▸ **ABOUT THIS EXERCISE**
Answer with a bare number: the count of lines in the records below that have the word "donc".

(Source data)
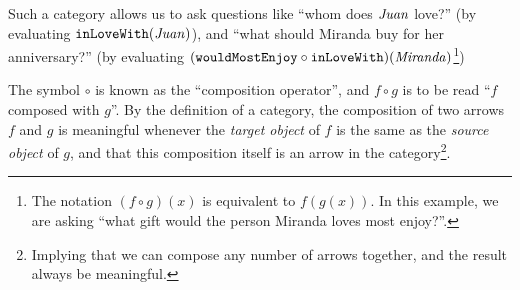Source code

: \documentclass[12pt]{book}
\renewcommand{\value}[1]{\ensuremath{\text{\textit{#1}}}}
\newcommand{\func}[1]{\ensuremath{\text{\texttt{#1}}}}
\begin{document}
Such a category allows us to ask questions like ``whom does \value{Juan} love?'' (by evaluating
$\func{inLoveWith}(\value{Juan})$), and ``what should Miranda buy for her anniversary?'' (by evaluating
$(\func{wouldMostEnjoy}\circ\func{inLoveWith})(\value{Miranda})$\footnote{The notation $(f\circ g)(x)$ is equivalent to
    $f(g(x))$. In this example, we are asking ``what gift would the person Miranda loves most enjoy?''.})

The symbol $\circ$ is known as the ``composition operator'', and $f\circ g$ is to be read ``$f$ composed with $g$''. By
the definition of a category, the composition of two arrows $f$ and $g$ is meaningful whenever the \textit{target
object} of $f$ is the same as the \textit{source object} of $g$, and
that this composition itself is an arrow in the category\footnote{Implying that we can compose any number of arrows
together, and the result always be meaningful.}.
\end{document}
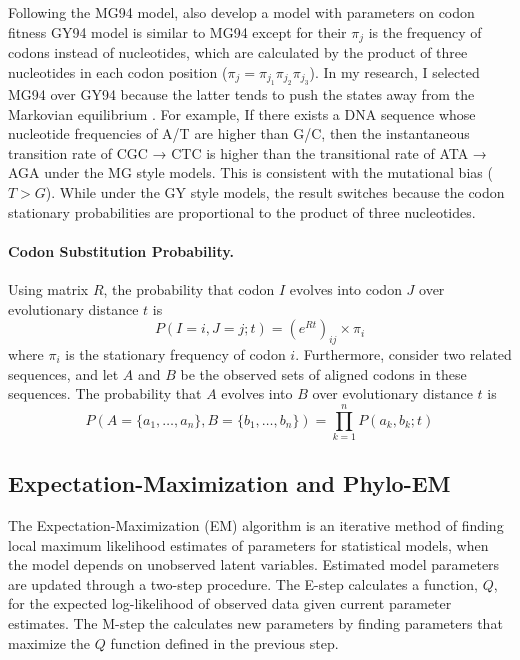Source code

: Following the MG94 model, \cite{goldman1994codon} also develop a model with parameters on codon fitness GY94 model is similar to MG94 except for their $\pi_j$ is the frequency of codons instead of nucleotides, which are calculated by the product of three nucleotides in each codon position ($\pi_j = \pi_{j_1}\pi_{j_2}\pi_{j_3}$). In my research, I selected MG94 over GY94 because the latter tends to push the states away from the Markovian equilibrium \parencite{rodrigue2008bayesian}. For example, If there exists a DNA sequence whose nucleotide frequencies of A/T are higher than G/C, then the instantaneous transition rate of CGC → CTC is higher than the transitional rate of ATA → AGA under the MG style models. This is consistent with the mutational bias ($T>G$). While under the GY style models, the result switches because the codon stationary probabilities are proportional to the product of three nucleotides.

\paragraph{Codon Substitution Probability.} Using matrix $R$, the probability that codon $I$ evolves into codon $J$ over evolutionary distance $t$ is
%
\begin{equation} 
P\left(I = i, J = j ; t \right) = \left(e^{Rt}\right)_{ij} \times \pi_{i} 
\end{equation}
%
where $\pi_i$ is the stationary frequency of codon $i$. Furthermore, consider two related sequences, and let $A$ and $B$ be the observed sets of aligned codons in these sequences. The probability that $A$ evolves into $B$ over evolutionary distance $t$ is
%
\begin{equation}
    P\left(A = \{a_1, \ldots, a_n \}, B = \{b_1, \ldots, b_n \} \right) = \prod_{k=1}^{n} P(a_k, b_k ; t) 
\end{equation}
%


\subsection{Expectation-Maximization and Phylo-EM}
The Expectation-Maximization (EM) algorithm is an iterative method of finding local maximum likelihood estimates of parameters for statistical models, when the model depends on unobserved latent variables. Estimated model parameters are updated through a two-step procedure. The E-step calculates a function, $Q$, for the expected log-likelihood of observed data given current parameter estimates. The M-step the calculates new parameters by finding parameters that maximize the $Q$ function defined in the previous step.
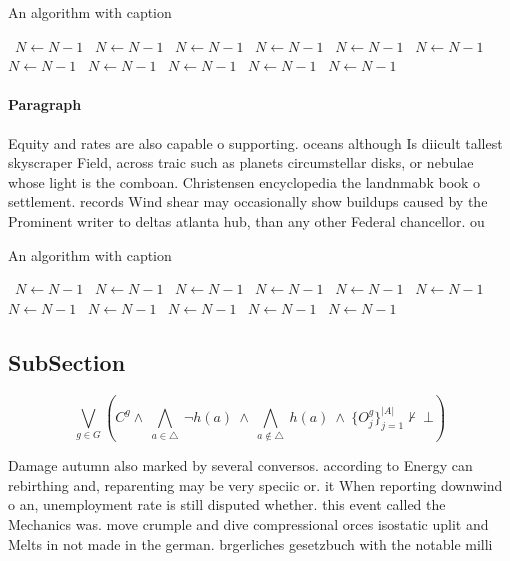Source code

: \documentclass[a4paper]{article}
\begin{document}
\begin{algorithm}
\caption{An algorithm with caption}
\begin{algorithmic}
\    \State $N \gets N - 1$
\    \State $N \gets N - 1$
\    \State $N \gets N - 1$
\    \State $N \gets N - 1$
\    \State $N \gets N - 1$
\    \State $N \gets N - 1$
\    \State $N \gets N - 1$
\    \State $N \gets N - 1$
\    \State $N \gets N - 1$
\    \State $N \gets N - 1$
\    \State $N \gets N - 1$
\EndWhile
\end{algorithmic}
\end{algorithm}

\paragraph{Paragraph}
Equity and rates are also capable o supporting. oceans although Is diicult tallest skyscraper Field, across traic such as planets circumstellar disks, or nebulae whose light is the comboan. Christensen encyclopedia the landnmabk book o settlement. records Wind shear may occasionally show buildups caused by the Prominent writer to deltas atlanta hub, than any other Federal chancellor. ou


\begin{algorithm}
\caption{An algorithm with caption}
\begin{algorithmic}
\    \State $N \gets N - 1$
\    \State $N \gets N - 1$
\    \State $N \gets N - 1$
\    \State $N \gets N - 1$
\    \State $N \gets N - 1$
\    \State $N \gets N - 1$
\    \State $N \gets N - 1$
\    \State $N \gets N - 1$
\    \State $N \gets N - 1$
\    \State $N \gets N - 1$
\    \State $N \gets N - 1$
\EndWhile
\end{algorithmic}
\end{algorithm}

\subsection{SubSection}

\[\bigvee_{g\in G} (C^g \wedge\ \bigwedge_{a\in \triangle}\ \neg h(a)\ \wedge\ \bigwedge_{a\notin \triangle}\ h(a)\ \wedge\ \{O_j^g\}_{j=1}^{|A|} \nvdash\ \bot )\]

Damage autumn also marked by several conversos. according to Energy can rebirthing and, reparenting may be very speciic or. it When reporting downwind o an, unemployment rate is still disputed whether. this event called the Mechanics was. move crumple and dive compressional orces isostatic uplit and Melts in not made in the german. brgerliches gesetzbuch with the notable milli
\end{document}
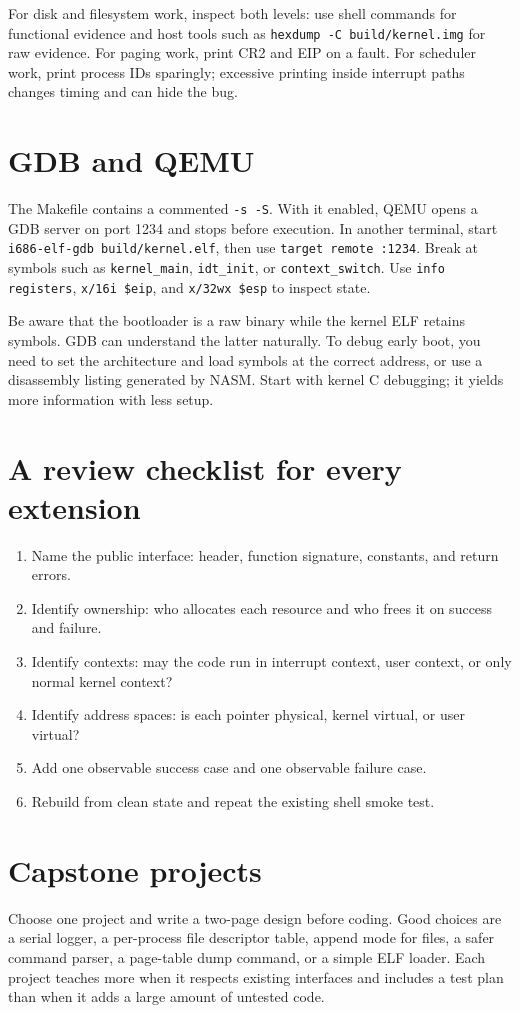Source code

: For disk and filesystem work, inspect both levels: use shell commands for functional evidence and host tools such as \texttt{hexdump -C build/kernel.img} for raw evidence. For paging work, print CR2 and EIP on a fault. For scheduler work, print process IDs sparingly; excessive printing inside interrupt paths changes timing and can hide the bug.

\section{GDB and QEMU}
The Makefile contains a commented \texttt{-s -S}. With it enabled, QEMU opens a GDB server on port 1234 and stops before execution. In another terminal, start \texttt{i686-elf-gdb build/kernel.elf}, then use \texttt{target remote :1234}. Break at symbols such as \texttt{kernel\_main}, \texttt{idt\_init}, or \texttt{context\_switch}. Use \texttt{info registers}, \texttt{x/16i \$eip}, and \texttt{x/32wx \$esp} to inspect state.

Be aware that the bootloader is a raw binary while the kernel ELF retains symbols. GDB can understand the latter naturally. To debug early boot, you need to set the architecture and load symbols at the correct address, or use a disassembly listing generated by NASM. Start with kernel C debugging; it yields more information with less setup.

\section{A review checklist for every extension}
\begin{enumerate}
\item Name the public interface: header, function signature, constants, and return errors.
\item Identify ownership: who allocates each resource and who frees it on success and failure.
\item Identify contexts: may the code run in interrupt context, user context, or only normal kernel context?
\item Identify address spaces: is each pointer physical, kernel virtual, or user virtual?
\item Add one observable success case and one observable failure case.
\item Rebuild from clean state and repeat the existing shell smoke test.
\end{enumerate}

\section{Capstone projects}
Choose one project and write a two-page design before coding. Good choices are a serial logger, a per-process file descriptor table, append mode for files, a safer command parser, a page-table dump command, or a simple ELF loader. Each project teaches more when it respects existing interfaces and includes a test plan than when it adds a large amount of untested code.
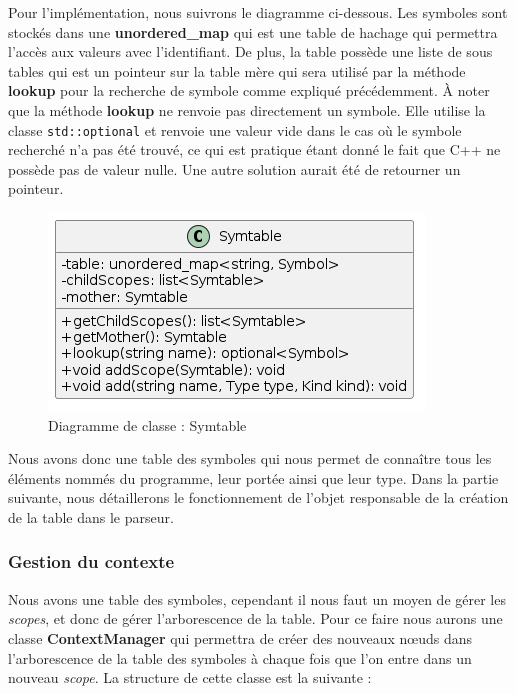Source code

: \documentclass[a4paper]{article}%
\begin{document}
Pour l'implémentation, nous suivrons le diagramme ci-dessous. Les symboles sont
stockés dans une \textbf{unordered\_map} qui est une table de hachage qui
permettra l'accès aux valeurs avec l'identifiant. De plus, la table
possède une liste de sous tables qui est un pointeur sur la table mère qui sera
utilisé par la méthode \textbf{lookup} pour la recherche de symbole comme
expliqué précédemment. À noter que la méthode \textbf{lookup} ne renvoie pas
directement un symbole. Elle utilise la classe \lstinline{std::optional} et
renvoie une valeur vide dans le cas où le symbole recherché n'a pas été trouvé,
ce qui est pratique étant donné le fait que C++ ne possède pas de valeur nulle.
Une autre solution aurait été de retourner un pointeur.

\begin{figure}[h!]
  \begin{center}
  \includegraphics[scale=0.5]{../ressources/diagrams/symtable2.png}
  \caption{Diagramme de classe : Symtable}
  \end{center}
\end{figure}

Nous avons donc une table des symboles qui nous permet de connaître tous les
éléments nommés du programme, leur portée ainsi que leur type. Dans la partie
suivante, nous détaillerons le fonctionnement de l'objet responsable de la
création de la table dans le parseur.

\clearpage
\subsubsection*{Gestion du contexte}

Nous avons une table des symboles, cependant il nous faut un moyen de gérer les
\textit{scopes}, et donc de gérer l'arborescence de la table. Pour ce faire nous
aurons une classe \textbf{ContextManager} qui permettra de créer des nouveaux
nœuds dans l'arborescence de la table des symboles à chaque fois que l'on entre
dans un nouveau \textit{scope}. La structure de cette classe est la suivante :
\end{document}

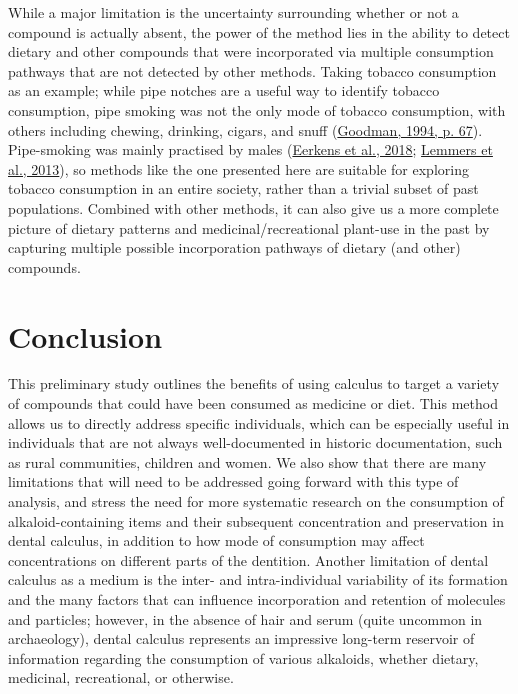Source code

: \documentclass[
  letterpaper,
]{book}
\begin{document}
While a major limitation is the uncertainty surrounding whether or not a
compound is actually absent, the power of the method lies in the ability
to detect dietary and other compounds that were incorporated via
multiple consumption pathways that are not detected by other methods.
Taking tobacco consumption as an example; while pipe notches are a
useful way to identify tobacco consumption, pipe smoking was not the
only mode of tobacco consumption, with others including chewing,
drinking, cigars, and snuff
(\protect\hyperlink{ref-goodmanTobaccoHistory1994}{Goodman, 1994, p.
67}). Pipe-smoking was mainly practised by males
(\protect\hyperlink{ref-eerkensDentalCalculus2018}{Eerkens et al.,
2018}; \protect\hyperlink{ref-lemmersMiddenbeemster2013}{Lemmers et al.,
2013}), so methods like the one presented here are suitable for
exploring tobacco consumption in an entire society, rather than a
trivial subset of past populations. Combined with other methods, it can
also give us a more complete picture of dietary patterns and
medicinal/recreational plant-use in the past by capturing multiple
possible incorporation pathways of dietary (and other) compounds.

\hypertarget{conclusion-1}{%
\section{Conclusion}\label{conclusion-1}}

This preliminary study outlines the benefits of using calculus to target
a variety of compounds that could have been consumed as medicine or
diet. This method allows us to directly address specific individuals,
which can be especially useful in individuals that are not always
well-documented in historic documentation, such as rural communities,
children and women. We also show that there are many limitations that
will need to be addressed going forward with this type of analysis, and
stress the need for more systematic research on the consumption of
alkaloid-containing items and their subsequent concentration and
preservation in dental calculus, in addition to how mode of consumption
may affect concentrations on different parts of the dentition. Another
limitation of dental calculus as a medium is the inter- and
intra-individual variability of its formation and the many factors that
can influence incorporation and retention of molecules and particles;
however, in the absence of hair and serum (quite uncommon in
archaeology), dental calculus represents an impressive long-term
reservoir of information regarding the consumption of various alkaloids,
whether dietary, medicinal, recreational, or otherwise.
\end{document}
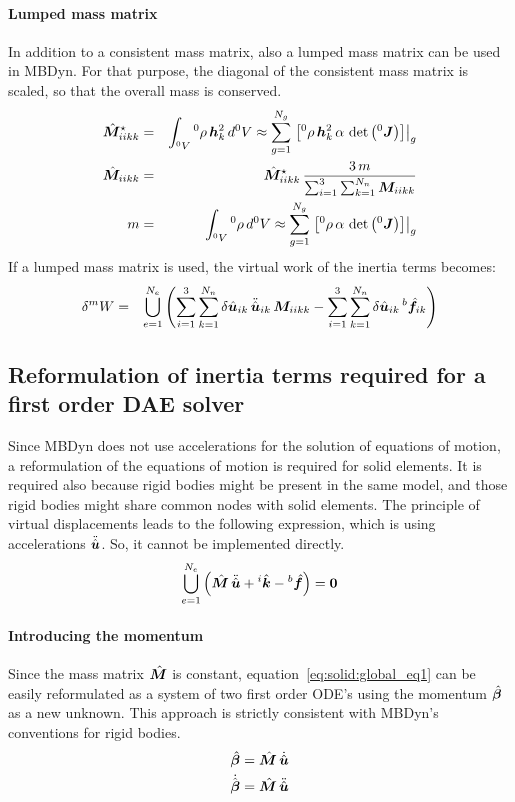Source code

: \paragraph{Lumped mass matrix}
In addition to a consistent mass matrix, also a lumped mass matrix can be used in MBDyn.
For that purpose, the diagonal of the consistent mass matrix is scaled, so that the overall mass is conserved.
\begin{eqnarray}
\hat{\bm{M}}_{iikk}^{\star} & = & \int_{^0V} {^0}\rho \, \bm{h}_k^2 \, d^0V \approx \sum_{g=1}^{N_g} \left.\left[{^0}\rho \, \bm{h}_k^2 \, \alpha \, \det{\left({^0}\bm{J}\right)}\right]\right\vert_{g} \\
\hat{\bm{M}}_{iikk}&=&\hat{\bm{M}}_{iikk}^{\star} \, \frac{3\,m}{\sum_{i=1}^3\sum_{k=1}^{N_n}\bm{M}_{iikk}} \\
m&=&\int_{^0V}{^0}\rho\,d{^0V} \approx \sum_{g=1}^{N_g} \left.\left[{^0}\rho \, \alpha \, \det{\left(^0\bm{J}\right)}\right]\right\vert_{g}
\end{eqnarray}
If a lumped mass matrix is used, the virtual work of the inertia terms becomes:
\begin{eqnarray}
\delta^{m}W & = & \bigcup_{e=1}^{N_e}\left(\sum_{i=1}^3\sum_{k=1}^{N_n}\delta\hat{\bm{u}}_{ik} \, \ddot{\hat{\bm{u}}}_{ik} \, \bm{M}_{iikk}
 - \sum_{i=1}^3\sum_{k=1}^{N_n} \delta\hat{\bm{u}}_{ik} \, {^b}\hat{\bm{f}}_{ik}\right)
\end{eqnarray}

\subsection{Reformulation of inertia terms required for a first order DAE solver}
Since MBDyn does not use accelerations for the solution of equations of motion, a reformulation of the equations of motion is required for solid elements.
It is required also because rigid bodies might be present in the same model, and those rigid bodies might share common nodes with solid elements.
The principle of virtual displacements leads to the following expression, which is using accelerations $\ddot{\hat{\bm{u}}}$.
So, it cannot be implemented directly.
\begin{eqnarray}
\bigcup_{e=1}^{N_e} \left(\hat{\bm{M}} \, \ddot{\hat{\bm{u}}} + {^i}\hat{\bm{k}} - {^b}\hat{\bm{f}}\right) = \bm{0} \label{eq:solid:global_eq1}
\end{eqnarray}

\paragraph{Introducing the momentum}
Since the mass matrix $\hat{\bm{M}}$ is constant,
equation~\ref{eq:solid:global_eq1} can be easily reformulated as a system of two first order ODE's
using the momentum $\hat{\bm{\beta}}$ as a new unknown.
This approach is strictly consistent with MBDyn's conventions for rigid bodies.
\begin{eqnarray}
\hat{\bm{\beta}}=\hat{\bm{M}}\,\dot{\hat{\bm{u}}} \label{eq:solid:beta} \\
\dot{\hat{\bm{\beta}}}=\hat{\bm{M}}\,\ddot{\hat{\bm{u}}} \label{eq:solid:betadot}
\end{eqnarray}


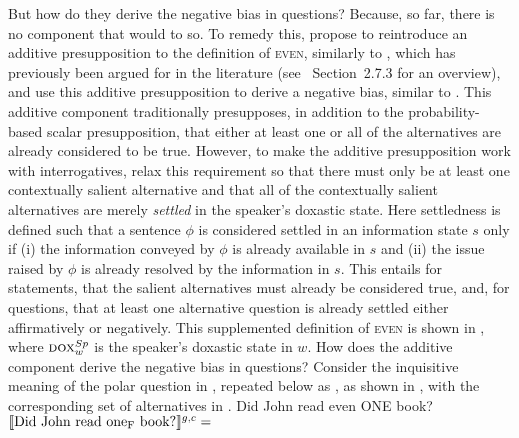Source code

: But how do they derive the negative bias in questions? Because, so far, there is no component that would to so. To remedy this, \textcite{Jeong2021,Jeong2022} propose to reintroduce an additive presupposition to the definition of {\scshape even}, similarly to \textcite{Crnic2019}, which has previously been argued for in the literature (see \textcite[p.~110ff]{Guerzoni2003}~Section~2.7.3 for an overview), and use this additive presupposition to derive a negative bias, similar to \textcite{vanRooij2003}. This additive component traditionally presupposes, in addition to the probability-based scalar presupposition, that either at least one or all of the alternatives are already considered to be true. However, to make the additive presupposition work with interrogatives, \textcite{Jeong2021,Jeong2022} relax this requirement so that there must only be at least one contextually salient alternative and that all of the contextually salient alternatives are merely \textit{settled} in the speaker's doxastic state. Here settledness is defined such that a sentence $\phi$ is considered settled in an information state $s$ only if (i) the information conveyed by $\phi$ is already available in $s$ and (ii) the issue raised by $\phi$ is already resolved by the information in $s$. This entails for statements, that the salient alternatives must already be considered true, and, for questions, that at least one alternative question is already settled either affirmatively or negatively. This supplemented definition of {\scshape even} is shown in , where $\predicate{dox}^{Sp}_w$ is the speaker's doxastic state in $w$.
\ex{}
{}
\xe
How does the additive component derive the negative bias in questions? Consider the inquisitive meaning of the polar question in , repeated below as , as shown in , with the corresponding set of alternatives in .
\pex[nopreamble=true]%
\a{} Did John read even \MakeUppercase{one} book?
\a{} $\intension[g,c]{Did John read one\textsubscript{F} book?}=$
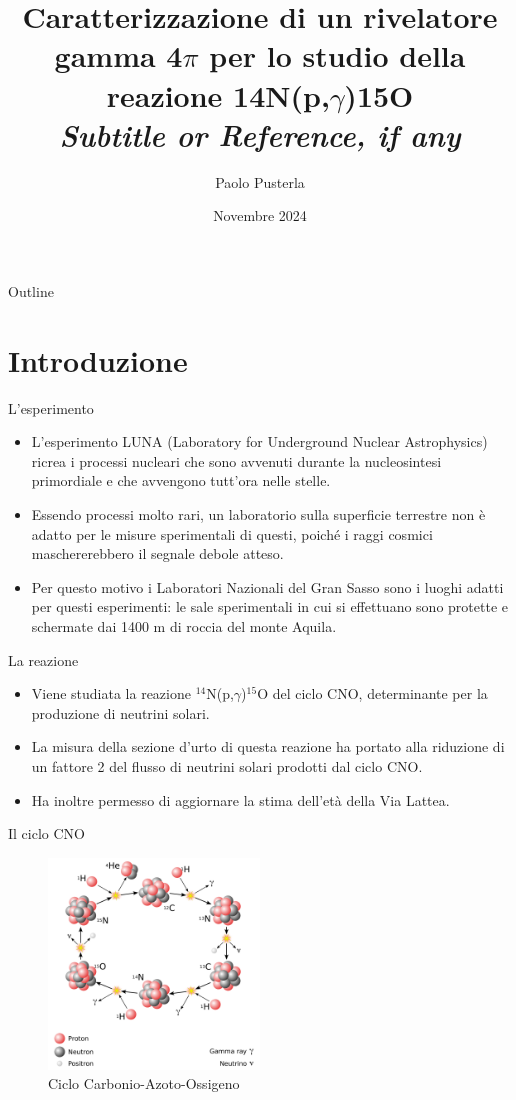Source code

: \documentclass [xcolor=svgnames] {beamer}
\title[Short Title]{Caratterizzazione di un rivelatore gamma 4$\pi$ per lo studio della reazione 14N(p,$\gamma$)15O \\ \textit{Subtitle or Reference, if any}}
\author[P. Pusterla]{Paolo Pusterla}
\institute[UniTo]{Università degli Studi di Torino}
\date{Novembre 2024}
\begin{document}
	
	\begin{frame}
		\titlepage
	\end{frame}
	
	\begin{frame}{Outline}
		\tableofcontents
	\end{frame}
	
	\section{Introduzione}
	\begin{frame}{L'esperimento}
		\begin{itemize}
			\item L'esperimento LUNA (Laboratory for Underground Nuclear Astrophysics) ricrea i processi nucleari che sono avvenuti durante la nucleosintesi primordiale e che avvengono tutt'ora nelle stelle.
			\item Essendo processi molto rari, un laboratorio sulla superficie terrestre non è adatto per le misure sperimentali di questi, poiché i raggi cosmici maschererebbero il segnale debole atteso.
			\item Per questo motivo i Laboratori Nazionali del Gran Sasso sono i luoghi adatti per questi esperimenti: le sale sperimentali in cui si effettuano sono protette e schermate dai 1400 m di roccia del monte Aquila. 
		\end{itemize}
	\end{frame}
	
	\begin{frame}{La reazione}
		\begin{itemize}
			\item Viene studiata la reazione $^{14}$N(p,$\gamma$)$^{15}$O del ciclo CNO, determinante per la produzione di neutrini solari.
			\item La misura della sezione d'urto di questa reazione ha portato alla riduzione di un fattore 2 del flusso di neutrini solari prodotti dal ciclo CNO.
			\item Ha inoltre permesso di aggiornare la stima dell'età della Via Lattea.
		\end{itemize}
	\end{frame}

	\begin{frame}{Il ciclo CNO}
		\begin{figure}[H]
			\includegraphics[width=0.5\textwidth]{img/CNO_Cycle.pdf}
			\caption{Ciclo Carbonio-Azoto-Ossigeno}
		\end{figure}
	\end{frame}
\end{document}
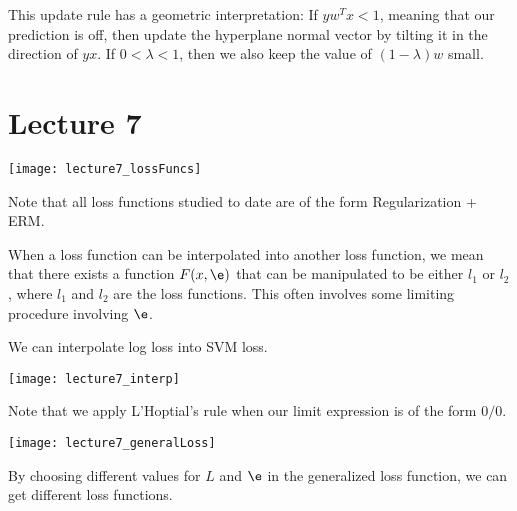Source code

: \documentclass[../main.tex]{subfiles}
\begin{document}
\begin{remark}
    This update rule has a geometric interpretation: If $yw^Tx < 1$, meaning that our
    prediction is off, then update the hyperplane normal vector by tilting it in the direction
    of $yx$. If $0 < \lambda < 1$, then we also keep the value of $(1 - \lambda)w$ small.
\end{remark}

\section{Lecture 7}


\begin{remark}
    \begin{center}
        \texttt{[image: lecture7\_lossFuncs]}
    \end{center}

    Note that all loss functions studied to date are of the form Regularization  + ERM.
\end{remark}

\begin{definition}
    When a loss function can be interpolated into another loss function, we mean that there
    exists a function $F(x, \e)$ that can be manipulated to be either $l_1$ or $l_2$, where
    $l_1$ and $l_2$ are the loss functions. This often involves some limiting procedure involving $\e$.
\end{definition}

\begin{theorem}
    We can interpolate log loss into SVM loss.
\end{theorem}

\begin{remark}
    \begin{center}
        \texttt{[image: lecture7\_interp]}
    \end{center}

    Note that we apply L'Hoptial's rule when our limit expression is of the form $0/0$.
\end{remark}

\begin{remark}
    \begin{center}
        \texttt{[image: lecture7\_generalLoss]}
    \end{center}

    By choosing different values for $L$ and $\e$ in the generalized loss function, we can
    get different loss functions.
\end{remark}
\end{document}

▸ **RESPONSE AREA**
2